:: Dataset extract

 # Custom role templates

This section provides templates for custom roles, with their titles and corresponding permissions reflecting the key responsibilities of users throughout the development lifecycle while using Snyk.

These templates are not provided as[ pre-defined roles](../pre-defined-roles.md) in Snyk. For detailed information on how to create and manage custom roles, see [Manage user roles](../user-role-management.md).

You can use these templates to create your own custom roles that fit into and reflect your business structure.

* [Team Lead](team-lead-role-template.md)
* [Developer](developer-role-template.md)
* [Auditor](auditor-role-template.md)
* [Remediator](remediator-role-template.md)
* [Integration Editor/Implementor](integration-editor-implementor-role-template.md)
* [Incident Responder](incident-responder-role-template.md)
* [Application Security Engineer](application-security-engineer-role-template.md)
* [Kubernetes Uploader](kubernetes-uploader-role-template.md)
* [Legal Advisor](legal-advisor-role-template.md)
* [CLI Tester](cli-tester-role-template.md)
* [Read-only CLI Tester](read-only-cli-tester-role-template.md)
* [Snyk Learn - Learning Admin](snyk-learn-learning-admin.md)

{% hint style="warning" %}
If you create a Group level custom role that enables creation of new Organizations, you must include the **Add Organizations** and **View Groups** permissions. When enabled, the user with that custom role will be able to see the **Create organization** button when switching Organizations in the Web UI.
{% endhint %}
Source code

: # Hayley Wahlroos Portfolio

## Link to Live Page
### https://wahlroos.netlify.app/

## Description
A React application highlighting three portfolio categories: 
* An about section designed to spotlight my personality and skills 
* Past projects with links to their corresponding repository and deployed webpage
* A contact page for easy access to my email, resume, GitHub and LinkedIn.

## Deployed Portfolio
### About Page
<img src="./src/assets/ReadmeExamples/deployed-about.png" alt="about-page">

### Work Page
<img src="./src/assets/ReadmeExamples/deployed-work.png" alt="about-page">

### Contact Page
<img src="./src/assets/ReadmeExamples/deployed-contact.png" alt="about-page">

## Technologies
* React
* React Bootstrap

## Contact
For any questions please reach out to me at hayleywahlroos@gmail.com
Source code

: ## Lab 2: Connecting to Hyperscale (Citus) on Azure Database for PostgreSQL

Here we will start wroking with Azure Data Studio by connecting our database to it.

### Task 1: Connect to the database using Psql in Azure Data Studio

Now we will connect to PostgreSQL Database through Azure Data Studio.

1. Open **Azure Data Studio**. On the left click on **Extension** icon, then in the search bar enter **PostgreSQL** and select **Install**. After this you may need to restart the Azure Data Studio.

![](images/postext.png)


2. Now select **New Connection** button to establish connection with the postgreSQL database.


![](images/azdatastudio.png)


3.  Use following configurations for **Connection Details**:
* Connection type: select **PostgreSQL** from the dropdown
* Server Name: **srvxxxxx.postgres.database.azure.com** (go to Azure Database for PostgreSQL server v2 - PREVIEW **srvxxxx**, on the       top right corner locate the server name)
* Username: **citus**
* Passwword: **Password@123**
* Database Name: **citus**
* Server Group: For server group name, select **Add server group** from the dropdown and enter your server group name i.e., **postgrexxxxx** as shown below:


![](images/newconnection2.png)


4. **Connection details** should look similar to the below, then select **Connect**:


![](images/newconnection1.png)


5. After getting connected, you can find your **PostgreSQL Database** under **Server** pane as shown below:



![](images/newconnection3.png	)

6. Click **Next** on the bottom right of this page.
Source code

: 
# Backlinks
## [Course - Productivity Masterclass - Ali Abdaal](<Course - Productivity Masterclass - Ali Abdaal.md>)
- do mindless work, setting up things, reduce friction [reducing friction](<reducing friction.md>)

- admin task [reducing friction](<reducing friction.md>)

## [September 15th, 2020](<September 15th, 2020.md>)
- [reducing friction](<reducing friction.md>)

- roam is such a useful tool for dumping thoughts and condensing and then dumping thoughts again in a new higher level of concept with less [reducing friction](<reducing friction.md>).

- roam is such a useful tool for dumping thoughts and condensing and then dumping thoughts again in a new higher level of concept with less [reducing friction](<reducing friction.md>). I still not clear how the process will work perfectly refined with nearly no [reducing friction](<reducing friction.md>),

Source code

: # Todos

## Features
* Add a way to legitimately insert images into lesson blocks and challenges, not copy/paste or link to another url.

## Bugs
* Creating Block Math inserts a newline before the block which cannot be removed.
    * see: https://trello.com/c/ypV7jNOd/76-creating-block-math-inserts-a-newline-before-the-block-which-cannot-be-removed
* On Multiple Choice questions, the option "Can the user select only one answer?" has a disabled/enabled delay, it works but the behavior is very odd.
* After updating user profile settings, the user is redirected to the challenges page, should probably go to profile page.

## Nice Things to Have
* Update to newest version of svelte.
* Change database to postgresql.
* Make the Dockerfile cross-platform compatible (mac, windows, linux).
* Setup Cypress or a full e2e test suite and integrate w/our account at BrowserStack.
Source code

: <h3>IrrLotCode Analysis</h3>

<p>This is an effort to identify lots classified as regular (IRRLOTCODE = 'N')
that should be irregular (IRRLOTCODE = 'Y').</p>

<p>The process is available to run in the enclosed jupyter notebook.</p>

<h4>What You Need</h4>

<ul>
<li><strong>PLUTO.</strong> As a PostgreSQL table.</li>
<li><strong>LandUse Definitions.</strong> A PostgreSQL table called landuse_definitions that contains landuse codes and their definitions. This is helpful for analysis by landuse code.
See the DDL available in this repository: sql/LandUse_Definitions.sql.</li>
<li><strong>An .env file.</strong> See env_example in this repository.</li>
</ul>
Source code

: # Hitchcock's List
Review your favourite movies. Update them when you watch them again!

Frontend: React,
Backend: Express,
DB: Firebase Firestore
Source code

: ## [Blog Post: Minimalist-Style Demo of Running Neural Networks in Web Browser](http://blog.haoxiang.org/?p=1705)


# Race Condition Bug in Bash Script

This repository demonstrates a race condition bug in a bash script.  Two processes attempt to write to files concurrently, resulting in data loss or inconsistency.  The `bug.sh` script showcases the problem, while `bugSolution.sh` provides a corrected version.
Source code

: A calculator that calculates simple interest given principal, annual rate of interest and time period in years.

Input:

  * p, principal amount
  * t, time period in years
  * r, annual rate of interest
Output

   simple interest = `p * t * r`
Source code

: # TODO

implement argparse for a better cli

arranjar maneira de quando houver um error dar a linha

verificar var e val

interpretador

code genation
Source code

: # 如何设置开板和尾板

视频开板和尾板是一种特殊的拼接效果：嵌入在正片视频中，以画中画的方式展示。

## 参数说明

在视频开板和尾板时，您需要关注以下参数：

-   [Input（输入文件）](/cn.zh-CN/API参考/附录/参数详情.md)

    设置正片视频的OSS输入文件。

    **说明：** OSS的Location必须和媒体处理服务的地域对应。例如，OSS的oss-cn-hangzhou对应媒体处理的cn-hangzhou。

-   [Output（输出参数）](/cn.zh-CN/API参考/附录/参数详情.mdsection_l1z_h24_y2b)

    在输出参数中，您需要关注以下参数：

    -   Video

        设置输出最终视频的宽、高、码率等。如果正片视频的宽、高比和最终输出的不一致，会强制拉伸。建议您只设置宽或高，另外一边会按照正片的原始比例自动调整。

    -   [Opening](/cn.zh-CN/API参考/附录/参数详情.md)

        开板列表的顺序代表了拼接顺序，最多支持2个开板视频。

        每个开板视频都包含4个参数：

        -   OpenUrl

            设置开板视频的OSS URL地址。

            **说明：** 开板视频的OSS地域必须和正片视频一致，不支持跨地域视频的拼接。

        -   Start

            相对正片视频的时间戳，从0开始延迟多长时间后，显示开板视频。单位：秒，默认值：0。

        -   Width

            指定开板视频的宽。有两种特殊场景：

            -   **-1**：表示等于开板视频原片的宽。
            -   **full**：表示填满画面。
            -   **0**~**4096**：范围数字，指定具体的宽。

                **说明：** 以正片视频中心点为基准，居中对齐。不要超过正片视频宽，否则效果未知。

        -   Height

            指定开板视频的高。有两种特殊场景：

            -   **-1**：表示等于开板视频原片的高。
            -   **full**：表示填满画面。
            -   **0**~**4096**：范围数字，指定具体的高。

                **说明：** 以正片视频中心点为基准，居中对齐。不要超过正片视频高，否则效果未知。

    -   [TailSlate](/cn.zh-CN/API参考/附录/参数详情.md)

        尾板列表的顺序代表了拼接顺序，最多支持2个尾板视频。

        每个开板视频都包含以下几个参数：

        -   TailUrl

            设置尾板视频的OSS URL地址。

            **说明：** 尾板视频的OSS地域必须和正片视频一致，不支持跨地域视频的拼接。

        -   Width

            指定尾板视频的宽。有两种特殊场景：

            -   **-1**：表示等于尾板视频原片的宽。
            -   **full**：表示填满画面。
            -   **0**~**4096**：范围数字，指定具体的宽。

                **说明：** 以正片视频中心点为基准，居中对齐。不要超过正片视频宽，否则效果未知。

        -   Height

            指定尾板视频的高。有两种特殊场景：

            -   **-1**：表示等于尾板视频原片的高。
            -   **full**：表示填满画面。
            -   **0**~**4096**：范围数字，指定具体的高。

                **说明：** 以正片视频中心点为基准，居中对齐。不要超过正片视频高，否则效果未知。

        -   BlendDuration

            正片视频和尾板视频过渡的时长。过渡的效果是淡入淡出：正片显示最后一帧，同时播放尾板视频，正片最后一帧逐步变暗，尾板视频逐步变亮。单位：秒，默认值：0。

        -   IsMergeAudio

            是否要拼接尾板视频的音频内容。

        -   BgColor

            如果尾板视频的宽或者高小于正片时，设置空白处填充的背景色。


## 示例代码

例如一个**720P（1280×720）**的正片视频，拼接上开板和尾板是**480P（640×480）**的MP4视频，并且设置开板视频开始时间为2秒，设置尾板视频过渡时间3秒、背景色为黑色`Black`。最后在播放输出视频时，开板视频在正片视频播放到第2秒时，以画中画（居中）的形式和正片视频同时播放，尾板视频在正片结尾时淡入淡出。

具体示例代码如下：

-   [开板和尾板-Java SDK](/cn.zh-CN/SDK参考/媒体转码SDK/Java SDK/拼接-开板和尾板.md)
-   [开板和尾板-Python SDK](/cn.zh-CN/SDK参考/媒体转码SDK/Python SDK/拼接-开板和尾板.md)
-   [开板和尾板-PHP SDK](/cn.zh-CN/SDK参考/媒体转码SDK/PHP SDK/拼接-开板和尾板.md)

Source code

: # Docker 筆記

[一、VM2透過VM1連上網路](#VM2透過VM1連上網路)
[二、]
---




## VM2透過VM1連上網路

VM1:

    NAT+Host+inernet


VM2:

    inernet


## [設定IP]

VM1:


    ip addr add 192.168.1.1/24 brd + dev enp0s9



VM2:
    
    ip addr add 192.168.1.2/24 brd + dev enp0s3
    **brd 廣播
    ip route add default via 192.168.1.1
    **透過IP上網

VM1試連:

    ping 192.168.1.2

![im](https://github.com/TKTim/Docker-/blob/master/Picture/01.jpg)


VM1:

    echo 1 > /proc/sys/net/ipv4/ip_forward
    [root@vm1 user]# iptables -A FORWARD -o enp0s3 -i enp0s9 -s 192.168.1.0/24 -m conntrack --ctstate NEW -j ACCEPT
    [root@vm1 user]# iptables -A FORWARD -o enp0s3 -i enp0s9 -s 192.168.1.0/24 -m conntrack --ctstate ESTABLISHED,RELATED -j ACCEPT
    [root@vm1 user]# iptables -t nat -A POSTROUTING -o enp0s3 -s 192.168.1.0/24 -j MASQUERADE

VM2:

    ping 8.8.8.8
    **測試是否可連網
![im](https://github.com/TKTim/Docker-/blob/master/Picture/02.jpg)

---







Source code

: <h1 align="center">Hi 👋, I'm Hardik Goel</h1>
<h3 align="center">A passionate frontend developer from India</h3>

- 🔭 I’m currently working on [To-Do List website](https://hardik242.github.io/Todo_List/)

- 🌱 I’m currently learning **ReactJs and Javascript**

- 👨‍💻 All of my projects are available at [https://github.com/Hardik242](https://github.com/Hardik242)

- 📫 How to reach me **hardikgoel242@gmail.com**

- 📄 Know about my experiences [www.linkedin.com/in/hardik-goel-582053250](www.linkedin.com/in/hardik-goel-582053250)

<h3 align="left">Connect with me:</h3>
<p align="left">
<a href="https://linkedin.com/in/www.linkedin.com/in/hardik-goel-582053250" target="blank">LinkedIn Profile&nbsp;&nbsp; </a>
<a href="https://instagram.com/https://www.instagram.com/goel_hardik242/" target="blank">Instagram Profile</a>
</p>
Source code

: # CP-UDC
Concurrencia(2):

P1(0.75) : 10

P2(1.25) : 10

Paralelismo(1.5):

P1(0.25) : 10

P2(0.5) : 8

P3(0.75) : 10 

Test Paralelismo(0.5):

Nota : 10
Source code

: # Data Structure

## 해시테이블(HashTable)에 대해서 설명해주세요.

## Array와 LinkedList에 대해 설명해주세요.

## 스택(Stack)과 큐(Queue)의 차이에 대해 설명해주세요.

::::

--- Your instructions ---
Copy out each line of the entries where the word "tool" is found.

--- Exercise result ---
- roam is such a useful tool for dumping thoughts and condensing and then dumping thoughts again in a new higher level of concept with less [reducing friction](<reducing friction.md>).
- roam is such a useful tool for dumping thoughts and condensing and then dumping thoughts again in a new higher level of concept with less [reducing friction](<reducing friction.md>). I still not clear how the process will work perfectly refined with nearly no [reducing friction](<reducing friction.md>),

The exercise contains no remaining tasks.